▶ **Records shown**
------------------------------------
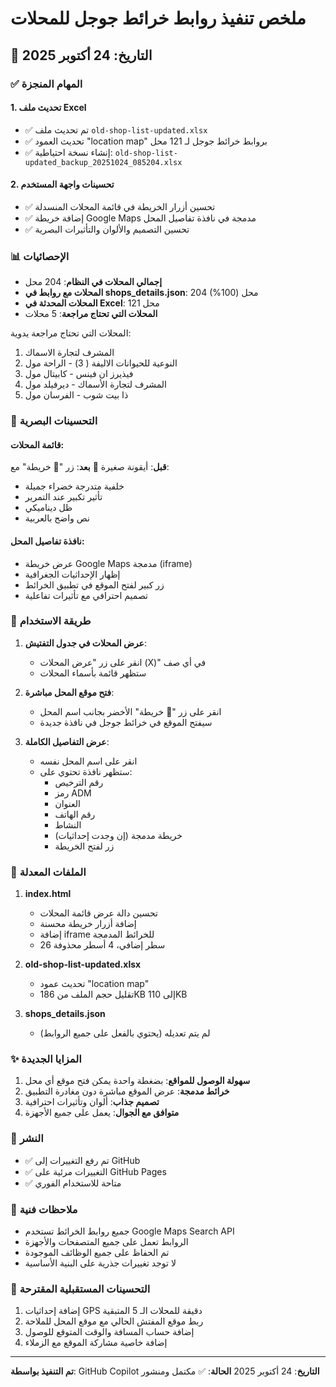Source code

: # ملخص تنفيذ روابط خرائط جوجل للمحلات

## 📅 التاريخ: 24 أكتوبر 2025

### ✅ المهام المنجزة

#### 1. تحديث ملف Excel
- ✅ تم تحديث ملف `old-shop-list-updated.xlsx`
- ✅ تحديث العمود "location map" بروابط خرائط جوجل لـ 121 محل
- ✅ إنشاء نسخة احتياطية: `old-shop-list-updated_backup_20251024_085204.xlsx`

#### 2. تحسينات واجهة المستخدم
- ✅ تحسين أزرار الخريطة في قائمة المحلات المنسدلة
- ✅ إضافة خريطة Google Maps مدمجة في نافذة تفاصيل المحل
- ✅ تحسين التصميم والألوان والتأثيرات البصرية

### 📊 الإحصائيات

- **إجمالي المحلات في النظام**: 204 محل
- **المحلات مع روابط في shops_details.json**: 204 محل (100%)
- **المحلات المحدثة في Excel**: 121 محل
- **المحلات التي تحتاج مراجعة**: 5 محلات

المحلات التي تحتاج مراجعة يدوية:
1. المشرف لتجارة الاسماك
2. النوعية للحيوانات الاليفة ( 3) - الراحة مول
3. فيذيرز ان فينس - كابيتال مول
4. المشرف لتجارة الأسماك - ديرفيلد مول
5. ذا بيت شوب - الفرسان مول

### 🎨 التحسينات البصرية

#### قائمة المحلات:
**قبل**: أيقونة صغيرة 📍
**بعد**: زر "📍 خريطة" مع:
- خلفية متدرجة خضراء جميلة
- تأثير تكبير عند التمرير
- ظل ديناميكي
- نص واضح بالعربية

#### نافذة تفاصيل المحل:
- عرض خريطة Google Maps مدمجة (iframe)
- إظهار الإحداثيات الجغرافية
- زر كبير لفتح الموقع في تطبيق الخرائط
- تصميم احترافي مع تأثيرات تفاعلية

### 📱 طريقة الاستخدام

1. **عرض المحلات في جدول التفتيش**:
   - انقر على زر "عرض المحلات (X)" في أي صف
   - ستظهر قائمة بأسماء المحلات

2. **فتح موقع المحل مباشرة**:
   - انقر على زر "📍 خريطة" الأخضر بجانب اسم المحل
   - سيفتح الموقع في خرائط جوجل في نافذة جديدة

3. **عرض التفاصيل الكاملة**:
   - انقر على اسم المحل نفسه
   - ستظهر نافذة تحتوي على:
     - رقم الترخيص
     - رمز ADM
     - العنوان
     - رقم الهاتف
     - النشاط
     - خريطة مدمجة (إن وجدت إحداثيات)
     - زر لفتح الخريطة

### 🔧 الملفات المعدلة

1. **index.html**
   - تحسين دالة عرض قائمة المحلات
   - إضافة أزرار خريطة محسنة
   - إضافة iframe للخرائط المدمجة
   - 26 سطر إضافي، 4 أسطر محذوفة

2. **old-shop-list-updated.xlsx**
   - تحديث عمود "location map"
   - تقليل حجم الملف من 186KB إلى 110KB

3. **shops_details.json**
   - لم يتم تعديله (يحتوي بالفعل على جميع الروابط)

### ✨ المزايا الجديدة

1. **سهولة الوصول للمواقع**: بضغطة واحدة يمكن فتح موقع أي محل
2. **خرائط مدمجة**: عرض الموقع مباشرة دون مغادرة التطبيق
3. **تصميم جذاب**: ألوان وتأثيرات احترافية
4. **متوافق مع الجوال**: يعمل على جميع الأجهزة

### 🚀 النشر

- ✅ تم رفع التغييرات إلى GitHub
- ✅ التغييرات مرئية على GitHub Pages
- ✅ متاحة للاستخدام الفوري

### 📝 ملاحظات فنية

- جميع روابط الخرائط تستخدم Google Maps Search API
- الروابط تعمل على جميع المتصفحات والأجهزة
- تم الحفاظ على جميع الوظائف الموجودة
- لا توجد تغييرات جذرية على البنية الأساسية

### 🔄 التحسينات المستقبلية المقترحة

1. إضافة إحداثيات GPS دقيقة للمحلات الـ 5 المتبقية
2. ربط موقع المفتش الحالي مع موقع المحل للملاحة
3. إضافة حساب المسافة والوقت المتوقع للوصول
4. إضافة خاصية مشاركة الموقع مع الزملاء

---

**تم التنفيذ بواسطة**: GitHub Copilot
**التاريخ**: 24 أكتوبر 2025
**الحالة**: ✅ مكتمل ومنشور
------------------------------------
▶ **Task to carry out**
Working from the records above, write out verbatim only the lines from the line containing "- ✅ إضافة خريطة" through the line containing "#### نافذة تفاصيل".

▶ **Exercise answer**
- ✅ إضافة خريطة Google Maps مدمجة في نافذة تفاصيل المحل
- ✅ تحسين التصميم والألوان والتأثيرات البصرية

### 📊 الإحصائيات

- **إجمالي المحلات في النظام**: 204 محل
- **المحلات مع روابط في shops_details.json**: 204 محل (100%)
- **المحلات المحدثة في Excel**: 121 محل
- **المحلات التي تحتاج مراجعة**: 5 محلات

المحلات التي تحتاج مراجعة يدوية:
1. المشرف لتجارة الاسماك
2. النوعية للحيوانات الاليفة ( 3) - الراحة مول
3. فيذيرز ان فينس - كابيتال مول
4. المشرف لتجارة الأسماك - ديرفيلد مول
5. ذا بيت شوب - الفرسان مول

### 🎨 التحسينات البصرية

#### قائمة المحلات:
**قبل**: أيقونة صغيرة 📍
**بعد**: زر "📍 خريطة" مع:
- خلفية متدرجة خضراء جميلة
- تأثير تكبير عند التمرير
- ظل ديناميكي
- نص واضح بالعربية

#### نافذة تفاصيل المحل:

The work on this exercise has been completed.